Woolsey outlined as to what can and cannot be declassified. To 
me, the key difference here is that our committee, the 
Historical Advisory Committee, would not go away, and that 
meant it had to be dealt with in a straightforward, honest, 
responsible manner; and the result has been positive.
    Chairman Thompson. Mr. Woolsey, you, perhaps, are the only 
one here that has been on the receiving end of declassification 
advice from organizations that might be analogous to the 
proposed board. What was your experience as Director of CIA 
with bodies such as the CIA's Historical Review Panel, the 
Interagency Classification Appeals Panel and Security Policy 
Advisory Board? How useful did you find the advice from such 
organizations? Did they make recommendations to you or others 
about these matters? Did they ever offer their opinions on any 
special search or other similar undertaking? Did they ever talk 
you out of a search or help you do so?
    Mr. Woolsey. I did not get too involved in decisions about 
individual searches, Mr. Chairman.

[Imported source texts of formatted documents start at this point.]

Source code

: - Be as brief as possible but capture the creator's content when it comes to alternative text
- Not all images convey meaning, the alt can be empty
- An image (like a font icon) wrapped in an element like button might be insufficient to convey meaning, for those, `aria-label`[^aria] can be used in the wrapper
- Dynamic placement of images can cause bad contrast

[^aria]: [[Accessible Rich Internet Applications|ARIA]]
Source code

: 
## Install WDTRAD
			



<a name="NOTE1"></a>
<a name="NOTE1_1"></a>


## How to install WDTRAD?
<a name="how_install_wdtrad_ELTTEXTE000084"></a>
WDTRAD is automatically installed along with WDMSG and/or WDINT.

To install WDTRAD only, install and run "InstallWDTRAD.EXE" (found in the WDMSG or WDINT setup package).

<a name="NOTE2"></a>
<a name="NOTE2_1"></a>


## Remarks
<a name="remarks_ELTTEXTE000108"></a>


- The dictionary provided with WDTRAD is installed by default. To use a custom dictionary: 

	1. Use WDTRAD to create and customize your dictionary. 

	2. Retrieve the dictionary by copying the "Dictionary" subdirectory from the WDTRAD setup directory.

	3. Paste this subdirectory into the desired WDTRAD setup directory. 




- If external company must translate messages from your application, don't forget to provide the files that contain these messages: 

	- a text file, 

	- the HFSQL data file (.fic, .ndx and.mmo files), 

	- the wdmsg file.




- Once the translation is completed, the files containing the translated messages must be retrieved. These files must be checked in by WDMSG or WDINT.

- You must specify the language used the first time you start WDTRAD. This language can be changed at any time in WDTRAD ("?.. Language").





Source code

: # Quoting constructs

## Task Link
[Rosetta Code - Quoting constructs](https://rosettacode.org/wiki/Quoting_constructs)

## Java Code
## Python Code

As a general rule, I took 
over the DCI job in early 1993, just a little more than a year 
after, essentially, the demise of the Soviet Union and the end 
of the Cold War. So, it was fairly early in the transitional 
period and, to be, I think, fair to the people who were 
involved in this, they understandably still had, in many ways, 
a kind of a Cold War mentality about this issue, especially 
with respect to releasing material about Russia, China, Eastern 
Europe and the like.
    But my predecessor, Bob Gates, had made a very good 
beginning by ordering the release of a number of estimates of 
the Soviet Union on the very excellent theory that since the 
Soviet Union did not exist anymore, one could have a 
considerably more liberal attitude toward releasing estimates 
than, say, with respect to China, which very much still existed 
with the same government that it had during the Cold War and 
for which release of some types of estimates could create 
political and diplomatic problems. But the Soviet Union was 
gone. They were just starting to come to terms with that, and I 
think there was some enthusiasm among some of the top people 
for following on Bob's initiative, and that is what led us to 
take, first, an initial look at these Cold War covert actions, 
and for me to order the release of a number of those.
    I was disappointed later to find, within the last few 
years, that some of that material did not exist or was not 
released for one reason or another. Some of it was released. 

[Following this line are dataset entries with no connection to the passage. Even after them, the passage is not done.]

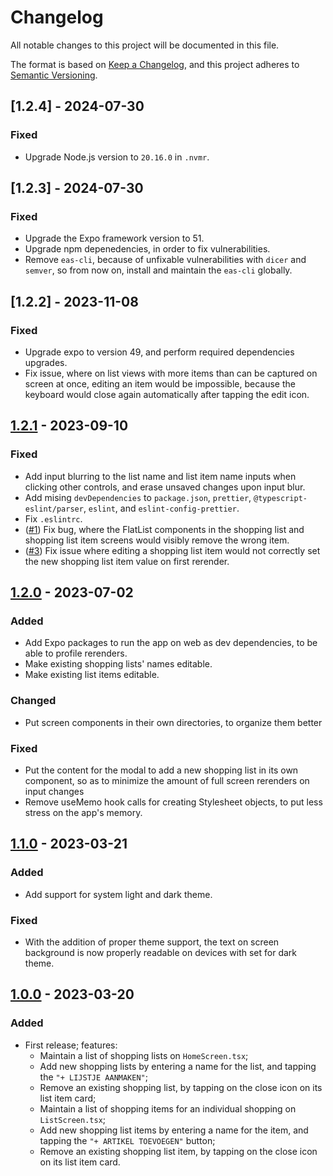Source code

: # Changelog

All notable changes to this project will be documented in this file.

The format is based on [Keep a Changelog](https://keepachangelog.com/en/1.0.0/), and this project adheres to [Semantic Versioning](https://semver.org/spec/v2.0.0.html).

## [1.2.4] - 2024-07-30

### Fixed

- Upgrade Node.js version to `20.16.0` in `.nvmr`.

## [1.2.3] - 2024-07-30

### Fixed

- Upgrade the Expo framework version to 51.
- Upgrade npm depenedencies, in order to fix vulnerabilities.
- Remove `eas-cli`, because of unfixable vulnerabilities with `dicer` and `semver`, so from now on, install and maintain the `eas-cli` globally.

## [1.2.2] - 2023-11-08

### Fixed

-   Upgrade expo to version 49, and perform required dependencies upgrades.
-   Fix issue, where on list views with more items than can be captured on screen at once, editing an item would be impossible, because the keyboard would close again automatically after tapping the edit icon.

## [1.2.1] - 2023-09-10

### Fixed

-   Add input blurring to the list name and list item name inputs when clicking other controls, and erase unsaved changes upon input blur.
-   Add mising `devDependencies` to `package.json`, `prettier`, `@typescript-eslint/parser`, `eslint`, and `eslint-config-prettier`.
-   Fix `.eslintrc`.
-   ([#1]) Fix bug, where the FlatList components in the shopping list and shopping list item screens would visibly remove the wrong item.
-   ([#3]) Fix issue where editing a shopping list item would not correctly set the new shopping list item value on first rerender.

## [1.2.0] - 2023-07-02

### Added

-   Add Expo packages to run the app on web as dev dependencies, to be able to profile rerenders.
-   Make existing shopping lists' names editable.
-   Make existing list items editable.

### Changed

-   Put screen components in their own directories, to organize them better

### Fixed

-   Put the content for the modal to add a new shopping list in its own component, so as to minimize the amount of full screen rerenders on input changes
-   Remove useMemo hook calls for creating Stylesheet objects, to put less stress on the app's memory.

## [1.1.0] - 2023-03-21

### Added

-   Add support for system light and dark theme.

### Fixed

-   With the addition of proper theme support, the text on screen background is now properly readable on devices with set for dark theme.

## [1.0.0] - 2023-03-20

### Added

-   First release; features:
    -   Maintain a list of shopping lists on `HomeScreen.tsx`;
    -   Add new shopping lists by entering a name for the list, and tapping the `"+ LIJSTJE AANMAKEN"`;
    -   Remove an existing shopping list, by tapping on the close icon on its list item card;
    -   Maintain a list of shopping items for an individual shopping on `ListScreen.tsx`;
    -   Add new shopping list items by entering a name for the item, and tapping the `"+ ARTIKEL TOEVOEGEN"` button;
    -   Remove an existing shopping list item, by tapping on the close icon on its list item card.

[1.2.1]: https://github.com/BenMerken/moms-shopping-list/compare/v1.2.0...v1.2.1
[1.2.0]: https://github.com/BenMerken/moms-shopping-list/compare/v1.1.0...v1.2.0
[1.1.0]: https://github.com/BenMerken/moms-shopping-list/compare/v1.0.0...v1.1.0
[1.0.0]: https://github.com/BenMerken/moms-shopping-list/releases/tag/v1.0.0
[#1]: https://github.com/BenMerken/moms-shopping-list/issues/1
[#3]: https://github.com/BenMerken/moms-shopping-list/pull/3
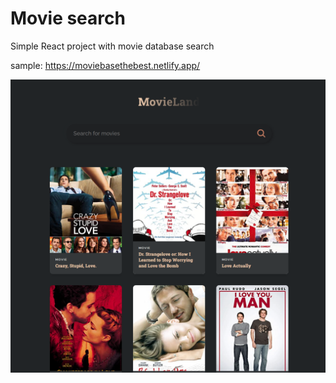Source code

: # Movie search
Simple React project with movie database search

sample:
https://moviebasethebest.netlify.app/




![movie search](https://github.com/alex1c/movie_catalog/blob/master/screen_movie.png?raw=true)

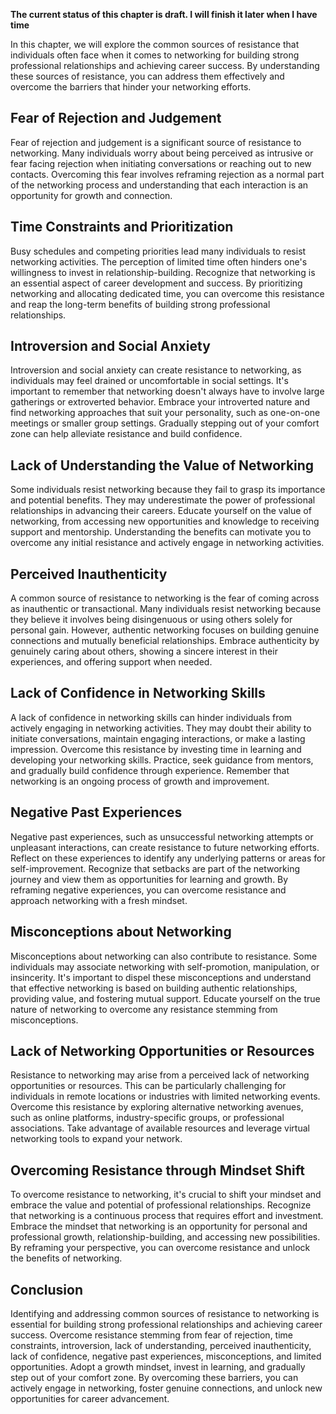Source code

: **The current status of this chapter is draft. I will finish it later when I have time**

In this chapter, we will explore the common sources of resistance that individuals often face when it comes to networking for building strong professional relationships and achieving career success. By understanding these sources of resistance, you can address them effectively and overcome the barriers that hinder your networking efforts.

Fear of Rejection and Judgement
-------------------------------

Fear of rejection and judgement is a significant source of resistance to networking. Many individuals worry about being perceived as intrusive or fear facing rejection when initiating conversations or reaching out to new contacts. Overcoming this fear involves reframing rejection as a normal part of the networking process and understanding that each interaction is an opportunity for growth and connection.

Time Constraints and Prioritization
-----------------------------------

Busy schedules and competing priorities lead many individuals to resist networking activities. The perception of limited time often hinders one's willingness to invest in relationship-building. Recognize that networking is an essential aspect of career development and success. By prioritizing networking and allocating dedicated time, you can overcome this resistance and reap the long-term benefits of building strong professional relationships.

Introversion and Social Anxiety
-------------------------------

Introversion and social anxiety can create resistance to networking, as individuals may feel drained or uncomfortable in social settings. It's important to remember that networking doesn't always have to involve large gatherings or extroverted behavior. Embrace your introverted nature and find networking approaches that suit your personality, such as one-on-one meetings or smaller group settings. Gradually stepping out of your comfort zone can help alleviate resistance and build confidence.

Lack of Understanding the Value of Networking
---------------------------------------------

Some individuals resist networking because they fail to grasp its importance and potential benefits. They may underestimate the power of professional relationships in advancing their careers. Educate yourself on the value of networking, from accessing new opportunities and knowledge to receiving support and mentorship. Understanding the benefits can motivate you to overcome any initial resistance and actively engage in networking activities.

Perceived Inauthenticity
------------------------

A common source of resistance to networking is the fear of coming across as inauthentic or transactional. Many individuals resist networking because they believe it involves being disingenuous or using others solely for personal gain. However, authentic networking focuses on building genuine connections and mutually beneficial relationships. Embrace authenticity by genuinely caring about others, showing a sincere interest in their experiences, and offering support when needed.

Lack of Confidence in Networking Skills
---------------------------------------

A lack of confidence in networking skills can hinder individuals from actively engaging in networking activities. They may doubt their ability to initiate conversations, maintain engaging interactions, or make a lasting impression. Overcome this resistance by investing time in learning and developing your networking skills. Practice, seek guidance from mentors, and gradually build confidence through experience. Remember that networking is an ongoing process of growth and improvement.

Negative Past Experiences
-------------------------

Negative past experiences, such as unsuccessful networking attempts or unpleasant interactions, can create resistance to future networking efforts. Reflect on these experiences to identify any underlying patterns or areas for self-improvement. Recognize that setbacks are part of the networking journey and view them as opportunities for learning and growth. By reframing negative experiences, you can overcome resistance and approach networking with a fresh mindset.

Misconceptions about Networking
-------------------------------

Misconceptions about networking can also contribute to resistance. Some individuals may associate networking with self-promotion, manipulation, or insincerity. It's important to dispel these misconceptions and understand that effective networking is based on building authentic relationships, providing value, and fostering mutual support. Educate yourself on the true nature of networking to overcome any resistance stemming from misconceptions.

Lack of Networking Opportunities or Resources
---------------------------------------------

Resistance to networking may arise from a perceived lack of networking opportunities or resources. This can be particularly challenging for individuals in remote locations or industries with limited networking events. Overcome this resistance by exploring alternative networking avenues, such as online platforms, industry-specific groups, or professional associations. Take advantage of available resources and leverage virtual networking tools to expand your network.

Overcoming Resistance through Mindset Shift
-------------------------------------------

To overcome resistance to networking, it's crucial to shift your mindset and embrace the value and potential of professional relationships. Recognize that networking is a continuous process that requires effort and investment. Embrace the mindset that networking is an opportunity for personal and professional growth, relationship-building, and accessing new possibilities. By reframing your perspective, you can overcome resistance and unlock the benefits of networking.

Conclusion
----------

Identifying and addressing common sources of resistance to networking is essential for building strong professional relationships and achieving career success. Overcome resistance stemming from fear of rejection, time constraints, introversion, lack of understanding, perceived inauthenticity, lack of confidence, negative past experiences, misconceptions, and limited opportunities. Adopt a growth mindset, invest in learning, and gradually step out of your comfort zone. By overcoming these barriers, you can actively engage in networking, foster genuine connections, and unlock new opportunities for career advancement.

But that was, frankly, my major involvement, not individual 
searches or individual material. What would happen is you would 
continually get, at budget time, the poor people who had to do 
this coming up and saying, ``Look we have reduced our backlog 
on FOIA requests by such-and-such, our backlog on this by so-
and-so much, but we are losing ground because we are getting 
all of these special searches and so forth.''
    It is a continual struggle, largely over money, because you 
can do a lot of these documents and do them intelligently if 
you are willing to pay for it. There are a number of retirees 
around Washington area who have expertise and are quite bright 
and able people who are willing, on a part-time basis, to come 
in and read through materials, some of which they were familiar 
with when they were on the inside, and to make these kinds of 
judgments. But they have to be paid. That is what it really 
almost always comes down to: Are the intelligence committees 
and the appropriations committees willing to fund things like 
substantial increases in payments for retirees, to come back 
and read through records? That is what it really kind of comes 
down to.
    Chairman Thompson. Gentlemen, thank you very much. It is 
past noon now, and I think we ought to adjourn. But this has 
been extremely helpful. Under Senator Moynihan's leadership, 
perhaps we can move the ball down the field a little bit 
further with regard to this complex, difficult issue.
    Thank you very much for your cooperation and your testimony 
today. The record will remain open for 2 weeks following the 
close of this hearing.
    [Whereupon, at 12.11 a.m., the Committee was adjourned.]